### REQUIRED WORK
The pictures do not go in the copy. Reproduce the rest of the entries exactly.
(MATERIAL SUPPLIED Opens)
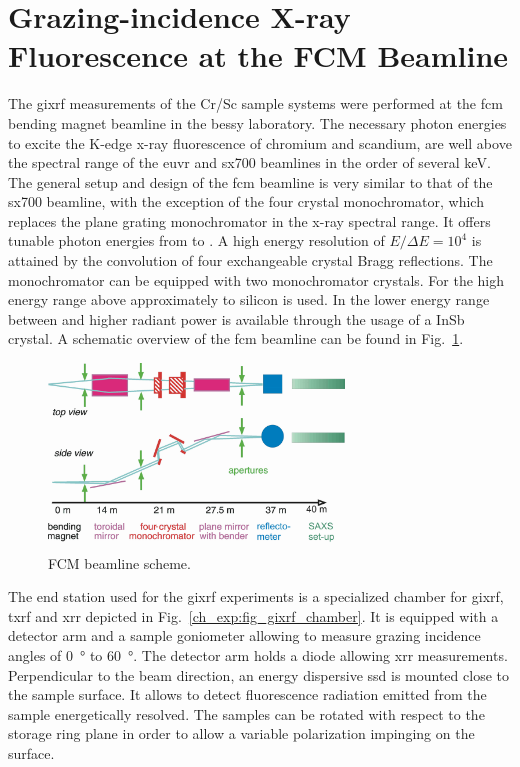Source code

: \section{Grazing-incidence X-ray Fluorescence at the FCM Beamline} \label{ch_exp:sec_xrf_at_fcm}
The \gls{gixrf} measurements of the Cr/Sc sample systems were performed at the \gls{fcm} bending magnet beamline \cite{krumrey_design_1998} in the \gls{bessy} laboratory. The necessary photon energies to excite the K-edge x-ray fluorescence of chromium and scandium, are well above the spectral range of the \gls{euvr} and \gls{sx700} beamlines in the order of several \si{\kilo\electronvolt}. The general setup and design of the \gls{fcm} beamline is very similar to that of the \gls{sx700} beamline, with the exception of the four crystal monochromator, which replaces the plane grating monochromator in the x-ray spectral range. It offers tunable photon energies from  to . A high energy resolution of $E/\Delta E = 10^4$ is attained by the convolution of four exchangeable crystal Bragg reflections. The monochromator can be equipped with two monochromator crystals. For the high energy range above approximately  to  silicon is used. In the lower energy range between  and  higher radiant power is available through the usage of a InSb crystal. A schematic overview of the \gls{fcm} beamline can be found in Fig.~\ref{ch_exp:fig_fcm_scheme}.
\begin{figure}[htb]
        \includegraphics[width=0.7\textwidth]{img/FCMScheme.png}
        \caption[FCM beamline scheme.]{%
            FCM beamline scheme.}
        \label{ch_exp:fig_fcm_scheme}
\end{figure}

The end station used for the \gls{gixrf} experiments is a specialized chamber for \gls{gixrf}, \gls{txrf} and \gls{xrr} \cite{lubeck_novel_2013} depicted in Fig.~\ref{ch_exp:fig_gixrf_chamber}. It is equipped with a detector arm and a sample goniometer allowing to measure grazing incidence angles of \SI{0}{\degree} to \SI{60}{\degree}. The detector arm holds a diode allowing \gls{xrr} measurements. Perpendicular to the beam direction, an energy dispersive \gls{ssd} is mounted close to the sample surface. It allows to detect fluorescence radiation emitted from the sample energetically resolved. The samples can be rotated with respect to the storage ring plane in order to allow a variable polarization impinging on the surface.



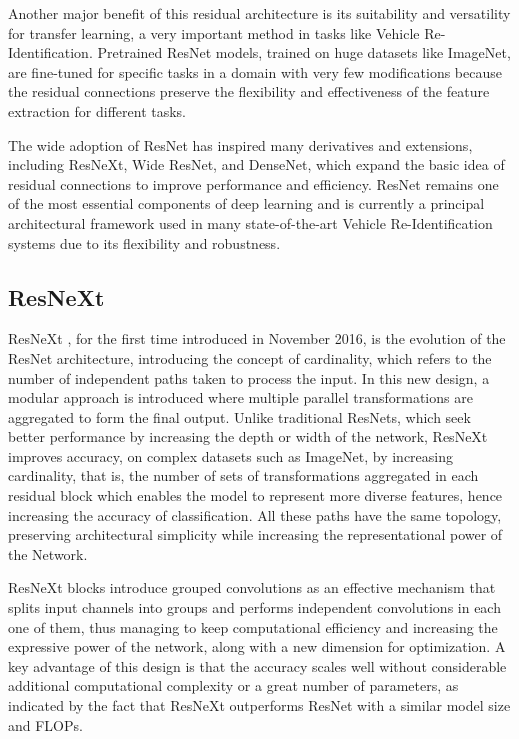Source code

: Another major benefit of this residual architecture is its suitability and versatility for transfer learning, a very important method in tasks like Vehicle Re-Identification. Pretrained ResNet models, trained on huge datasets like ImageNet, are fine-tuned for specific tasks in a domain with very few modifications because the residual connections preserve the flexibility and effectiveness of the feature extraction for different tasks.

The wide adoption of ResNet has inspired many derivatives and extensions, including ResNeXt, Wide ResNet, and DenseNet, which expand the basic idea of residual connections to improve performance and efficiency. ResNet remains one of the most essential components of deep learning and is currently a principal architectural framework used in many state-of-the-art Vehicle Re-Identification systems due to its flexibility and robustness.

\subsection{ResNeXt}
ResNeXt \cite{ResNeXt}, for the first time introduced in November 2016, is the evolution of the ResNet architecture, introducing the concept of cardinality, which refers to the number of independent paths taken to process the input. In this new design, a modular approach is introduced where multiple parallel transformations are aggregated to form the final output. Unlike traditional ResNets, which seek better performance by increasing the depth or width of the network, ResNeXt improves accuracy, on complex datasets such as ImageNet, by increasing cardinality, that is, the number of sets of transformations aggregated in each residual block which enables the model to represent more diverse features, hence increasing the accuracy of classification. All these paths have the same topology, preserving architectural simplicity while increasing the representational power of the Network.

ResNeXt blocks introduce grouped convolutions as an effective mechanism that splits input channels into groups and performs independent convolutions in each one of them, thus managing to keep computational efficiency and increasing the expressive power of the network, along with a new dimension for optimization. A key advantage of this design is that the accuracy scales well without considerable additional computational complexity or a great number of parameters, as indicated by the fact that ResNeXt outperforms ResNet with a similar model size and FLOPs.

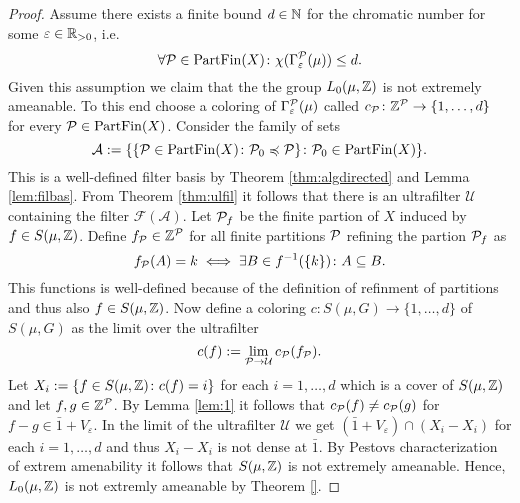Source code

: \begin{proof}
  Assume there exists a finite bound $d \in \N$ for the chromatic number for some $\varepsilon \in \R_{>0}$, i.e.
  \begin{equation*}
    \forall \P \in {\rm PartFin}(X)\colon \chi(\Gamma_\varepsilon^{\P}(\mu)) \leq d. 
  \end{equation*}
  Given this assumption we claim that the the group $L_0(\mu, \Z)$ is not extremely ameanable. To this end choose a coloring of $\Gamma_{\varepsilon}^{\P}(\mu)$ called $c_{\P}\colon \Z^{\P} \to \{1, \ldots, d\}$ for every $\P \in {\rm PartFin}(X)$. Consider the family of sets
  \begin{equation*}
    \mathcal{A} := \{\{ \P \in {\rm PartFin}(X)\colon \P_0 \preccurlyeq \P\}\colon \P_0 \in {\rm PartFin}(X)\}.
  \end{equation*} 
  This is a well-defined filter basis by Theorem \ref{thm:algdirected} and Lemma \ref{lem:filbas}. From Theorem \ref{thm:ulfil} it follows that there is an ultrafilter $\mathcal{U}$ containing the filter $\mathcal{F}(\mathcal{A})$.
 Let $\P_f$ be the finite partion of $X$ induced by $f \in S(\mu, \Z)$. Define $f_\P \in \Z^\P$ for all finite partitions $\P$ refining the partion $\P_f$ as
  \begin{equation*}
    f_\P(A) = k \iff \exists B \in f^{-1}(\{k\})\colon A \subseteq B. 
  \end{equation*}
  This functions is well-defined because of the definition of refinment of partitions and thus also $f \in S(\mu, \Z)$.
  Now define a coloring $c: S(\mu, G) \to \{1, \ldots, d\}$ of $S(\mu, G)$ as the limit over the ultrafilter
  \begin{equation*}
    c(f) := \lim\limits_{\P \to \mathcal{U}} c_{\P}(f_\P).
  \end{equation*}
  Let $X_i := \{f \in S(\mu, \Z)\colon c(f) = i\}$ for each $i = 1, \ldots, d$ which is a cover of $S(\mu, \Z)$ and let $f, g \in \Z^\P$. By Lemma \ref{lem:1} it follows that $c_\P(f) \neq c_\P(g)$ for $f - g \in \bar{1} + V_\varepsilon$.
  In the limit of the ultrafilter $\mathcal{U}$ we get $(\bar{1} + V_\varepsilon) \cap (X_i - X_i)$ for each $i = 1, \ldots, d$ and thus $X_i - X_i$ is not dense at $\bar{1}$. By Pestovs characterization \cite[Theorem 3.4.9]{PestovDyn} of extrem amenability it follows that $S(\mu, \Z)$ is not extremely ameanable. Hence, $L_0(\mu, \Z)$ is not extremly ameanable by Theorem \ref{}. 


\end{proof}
(MATERIAL SUPPLIED Closes)
### ANSWER BOX
Source code

: \section{Grazing-incidence X-ray Fluorescence at the FCM Beamline} \label{ch_exp:sec_xrf_at_fcm}
The \gls{gixrf} measurements of the Cr/Sc sample systems were performed at the \gls{fcm} bending magnet beamline \cite{krumrey_design_1998} in the \gls{bessy} laboratory. The necessary photon energies to excite the K-edge x-ray fluorescence of chromium and scandium, are well above the spectral range of the \gls{euvr} and \gls{sx700} beamlines in the order of several \si{\kilo\electronvolt}. The general setup and design of the \gls{fcm} beamline is very similar to that of the \gls{sx700} beamline, with the exception of the four crystal monochromator, which replaces the plane grating monochromator in the x-ray spectral range. It offers tunable photon energies from  to . A high energy resolution of $E/\Delta E = 10^4$ is attained by the convolution of four exchangeable crystal Bragg reflections. The monochromator can be equipped with two monochromator crystals. For the high energy range above approximately  to  silicon is used. In the lower energy range between  and  higher radiant power is available through the usage of a InSb crystal. A schematic overview of the \gls{fcm} beamline can be found in Fig.~\ref{ch_exp:fig_fcm_scheme}.
\begin{figure}[htb]
        \includegraphics[width=0.7\textwidth]{img/FCMScheme.png}
        \caption[FCM beamline scheme.]{%
            FCM beamline scheme.}
        \label{ch_exp:fig_fcm_scheme}
\end{figure}

The end station used for the \gls{gixrf} experiments is a specialized chamber for \gls{gixrf}, \gls{txrf} and \gls{xrr} \cite{lubeck_novel_2013} depicted in Fig.~\ref{ch_exp:fig_gixrf_chamber}. It is equipped with a detector arm and a sample goniometer allowing to measure grazing incidence angles of \SI{0}{\degree} to \SI{60}{\degree}. The detector arm holds a diode allowing \gls{xrr} measurements. Perpendicular to the beam direction, an energy dispersive \gls{ssd} is mounted close to the sample surface. It allows to detect fluorescence radiation emitted from the sample energetically resolved. The samples can be rotated with respect to the storage ring plane in order to allow a variable polarization impinging on the surface.



Source code

: Another major benefit of this residual architecture is its suitability and versatility for transfer learning, a very important method in tasks like Vehicle Re-Identification. Pretrained ResNet models, trained on huge datasets like ImageNet, are fine-tuned for specific tasks in a domain with very few modifications because the residual connections preserve the flexibility and effectiveness of the feature extraction for different tasks.

The wide adoption of ResNet has inspired many derivatives and extensions, including ResNeXt, Wide ResNet, and DenseNet, which expand the basic idea of residual connections to improve performance and efficiency. ResNet remains one of the most essential components of deep learning and is currently a principal architectural framework used in many state-of-the-art Vehicle Re-Identification systems due to its flexibility and robustness.

\subsection{ResNeXt}
ResNeXt \cite{ResNeXt}, for the first time introduced in November 2016, is the evolution of the ResNet architecture, introducing the concept of cardinality, which refers to the number of independent paths taken to process the input. In this new design, a modular approach is introduced where multiple parallel transformations are aggregated to form the final output. Unlike traditional ResNets, which seek better performance by increasing the depth or width of the network, ResNeXt improves accuracy, on complex datasets such as ImageNet, by increasing cardinality, that is, the number of sets of transformations aggregated in each residual block which enables the model to represent more diverse features, hence increasing the accuracy of classification. All these paths have the same topology, preserving architectural simplicity while increasing the representational power of the Network.

ResNeXt blocks introduce grouped convolutions as an effective mechanism that splits input channels into groups and performs independent convolutions in each one of them, thus managing to keep computational efficiency and increasing the expressive power of the network, along with a new dimension for optimization. A key advantage of this design is that the accuracy scales well without considerable additional computational complexity or a great number of parameters, as indicated by the fact that ResNeXt outperforms ResNet with a similar model size and FLOPs.

Source code

: \begin{proof}
  Assume there exists a finite bound $d \in \N$ for the chromatic number for some $\varepsilon \in \R_{>0}$, i.e.
  \begin{equation*}
    \forall \P \in {\rm PartFin}(X)\colon \chi(\Gamma_\varepsilon^{\P}(\mu)) \leq d. 
  \end{equation*}
  Given this assumption we claim that the the group $L_0(\mu, \Z)$ is not extremely ameanable. To this end choose a coloring of $\Gamma_{\varepsilon}^{\P}(\mu)$ called $c_{\P}\colon \Z^{\P} \to \{1, \ldots, d\}$ for every $\P \in {\rm PartFin}(X)$. Consider the family of sets
  \begin{equation*}
    \mathcal{A} := \{\{ \P \in {\rm PartFin}(X)\colon \P_0 \preccurlyeq \P\}\colon \P_0 \in {\rm PartFin}(X)\}.
  \end{equation*} 
  This is a well-defined filter basis by Theorem \ref{thm:algdirected} and Lemma \ref{lem:filbas}. From Theorem \ref{thm:ulfil} it follows that there is an ultrafilter $\mathcal{U}$ containing the filter $\mathcal{F}(\mathcal{A})$.
 Let $\P_f$ be the finite partion of $X$ induced by $f \in S(\mu, \Z)$. Define $f_\P \in \Z^\P$ for all finite partitions $\P$ refining the partion $\P_f$ as
  \begin{equation*}
    f_\P(A) = k \iff \exists B \in f^{-1}(\{k\})\colon A \subseteq B. 
  \end{equation*}
  This functions is well-defined because of the definition of refinment of partitions and thus also $f \in S(\mu, \Z)$.
  Now define a coloring $c: S(\mu, G) \to \{1, \ldots, d\}$ of $S(\mu, G)$ as the limit over the ultrafilter
  \begin{equation*}
    c(f) := \lim\limits_{\P \to \mathcal{U}} c_{\P}(f_\P).
  \end{equation*}
  Let $X_i := \{f \in S(\mu, \Z)\colon c(f) = i\}$ for each $i = 1, \ldots, d$ which is a cover of $S(\mu, \Z)$ and let $f, g \in \Z^\P$. By Lemma \ref{lem:1} it follows that $c_\P(f) \neq c_\P(g)$ for $f - g \in \bar{1} + V_\varepsilon$.
  In the limit of the ultrafilter $\mathcal{U}$ we get $(\bar{1} + V_\varepsilon) \cap (X_i - X_i)$ for each $i = 1, \ldots, d$ and thus $X_i - X_i$ is not dense at $\bar{1}$. By Pestovs characterization \cite[Theorem 3.4.9]{PestovDyn} of extrem amenability it follows that $S(\mu, \Z)$ is not extremely ameanable. Hence, $L_0(\mu, \Z)$ is not extremly ameanable by Theorem \ref{}. 


\end{proof}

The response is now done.